Ser jovem, no dizer dos poetas, é um estádio da vida promissor, esfuziante, quimérico, generoso e belo! Todavia ...

Não costumo comentar as festas académicas do enterro da gata que acontecem anualmente nesta cidade, mormente porque entendo que o sentido de responsabilidade, a alegria de viver e uma natural irreverência sempre devem presidir às festas da juventude; e, com maior evidência quando os seus atores são jovens universitários, como na presente situação, em que celebram o fim do ano letivo e para os finalistas o fim do curso.

Contudo, porque verifiquei que este ano o cortejo académico que integra as festividades primou por demasiada falta de bom gosto, de rasgos de imaginação e de desejada organização – caraterísticas que devem estar presentes nestas manifestações públicas – e onde imperou antes o muito álcool e a pouca originalidade e genuinidade, decidiu romper o meu silêncio; ademais, tantas foram as críticas e o desencanto de grande parte do público que assistia ao desfile académico que ficar calado seria a melhor forma de corroborar com a desorganização e a pouca criatividade que veio ao de cima.

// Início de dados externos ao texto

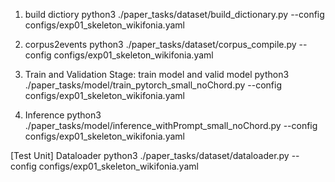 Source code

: 
1. build dictiory 
python3 ./paper_tasks/dataset/build_dictionary.py --config configs/exp01_skeleton_wikifonia.yaml

2. corpus2events
python3 ./paper_tasks/dataset/corpus_compile.py --config configs/exp01_skeleton_wikifonia.yaml

3. Train and Validation Stage: train model and valid model
python3 ./paper_tasks/model/train_pytorch_small_noChord.py --config configs/exp01_skeleton_wikifonia.yaml

4. Inference 
python3 ./paper_tasks/model/inference_withPrompt_small_noChord.py --config configs/exp01_skeleton_wikifonia.yaml



[Test Unit] Dataloader
python3 ./paper_tasks/dataset/dataloader.py --config configs/exp01_skeleton_wikifonia.yaml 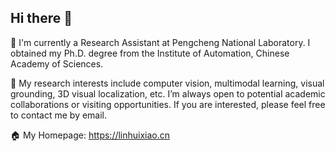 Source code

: ## Hi there 👋

:office: I'm currently a Research Assistant at Pengcheng National Laboratory. I obtained my Ph.D. degree from the Institute of Automation, Chinese Academy of Sciences.

🔭 My research interests include computer vision, multimodal learning, visual grounding, 3D visual localization, etc. I’m always open to potential academic collaborations or visiting opportunities. If you are interested, please feel free to contact me by email. 

:house: My Homepage: https://linhuixiao.cn


<!--
**linhuixiao/linhuixiao** is a ✨ _special_ ✨ repository because its `README.md` (this file) appears on your GitHub profile.

Here are some ideas to get you started:

- 🔭 I’m currently working on ...
- 🌱 I’m currently learning ...
- 👯 I’m looking to collaborate on ...
- 🤔 I’m looking for help with ...
- 💬 Ask me about ...
- 📫 How to reach me: ...
- 😄 Pronouns: ...
- ⚡ Fun fact: ...
- :blush:
- :mortar_board:
-->

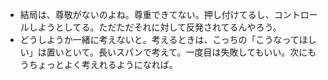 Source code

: - 結局は、尊敬がないのよね。尊重できてない。押し付けてるし、コントロールしようとしてる。ただただそれに対して反発されてるんやろう。
- どうしようか一緒に考えないと。考えるときは、こっちの「こうなってほしい」は置いといて。長いスパンで考えて。一度目は失敗してもいい。次にもうちょっとよく考えれるようになれば。
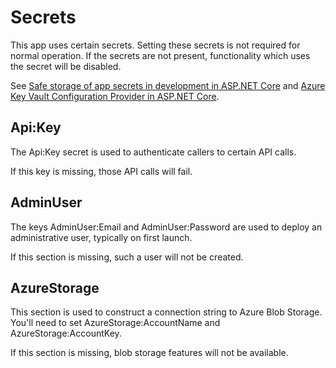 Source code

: ﻿# Secrets

This app uses certain secrets. Setting these secrets is not required for normal operation. If the secrets are not present, functionality which uses the secret will be disabled.

See [Safe storage of app secrets in development in ASP.NET Core](https://docs.microsoft.com/en-us/aspnet/core/security/app-secrets) and [Azure Key Vault Configuration Provider in ASP.NET Core](https://docs.microsoft.com/en-us/aspnet/core/security/key-vault-configuration).

## Api:Key

The Api:Key secret is used to authenticate callers to certain API calls. 

If this key is missing, those API calls will fail.

## AdminUser

The keys AdminUser:Email and AdminUser:Password are used to deploy an administrative user, typically on first launch.

If this section is missing, such a user will not be created.

## AzureStorage

This section is used to construct a connection string to Azure Blob Storage. You\'ll need to set AzureStorage:AccountName and AzureStorage:AccountKey.

If this section is missing, blob storage features will not be available.
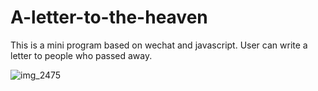 # A-letter-to-the-heaven


This is a mini program based on wechat and javascript. User can write a letter to people who passed away.


![img_2475](https://user-images.githubusercontent.com/18555372/28989628-9bd9c618-7944-11e7-8020-2d4ffa111be5.PNG)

Pois bem, se entendo que a apresentação pública das normas de bem pensar e bem agir de caloiros e doutores se têm, ano a ano degradado na forma como desfilam e apresentam os carros de cada curso, no presente ano o desfile desiludiu-me e penso que à maioria das pessoas que a ele assistiu e que esperava coisa melhor; e, então, a falta de bom gosto, de imaginação e de criatividade estiveram, a meu ver, ausentes; sobretudo na crítica social, nas reivindicações e sentido de humor que costumam ser, nestas circunstâncias, um ponto de honra do bom gosto e dos arremedos de irreverência da estudantada.

Depois, a meu ver, o cortejo foi mais um desfile de camiões onde imperava o vazio e a ausência de sã camaradagem, euforia e humorismo dos seus atores; e o que efetivamente mais dominou foi o uso e abuso do álcool que espoletavam cenas, eventualmente desagradáveis aos olhos e aos ouvidos da assistência que ansiava por outra forma de ser e de estar da jovem e briosa estudantada.

E, aqui, é indispensável e necessário alertar os responsáveis pela organização do cortejo académico para que, de futuro, mandem instalar, ao longo do seu percurso, sanitários públicos suficientes, a fim de que as necessidades diuréticas resultantes do excesso de cerveja, aí possam ser satisfeitas a contento; é que muitos comerciantes da zona por onde passou o desfile foram incomodados por constantes solicitações de caloiros e doutores, imperativamente mictantes, para a cedência dos seus sanitários.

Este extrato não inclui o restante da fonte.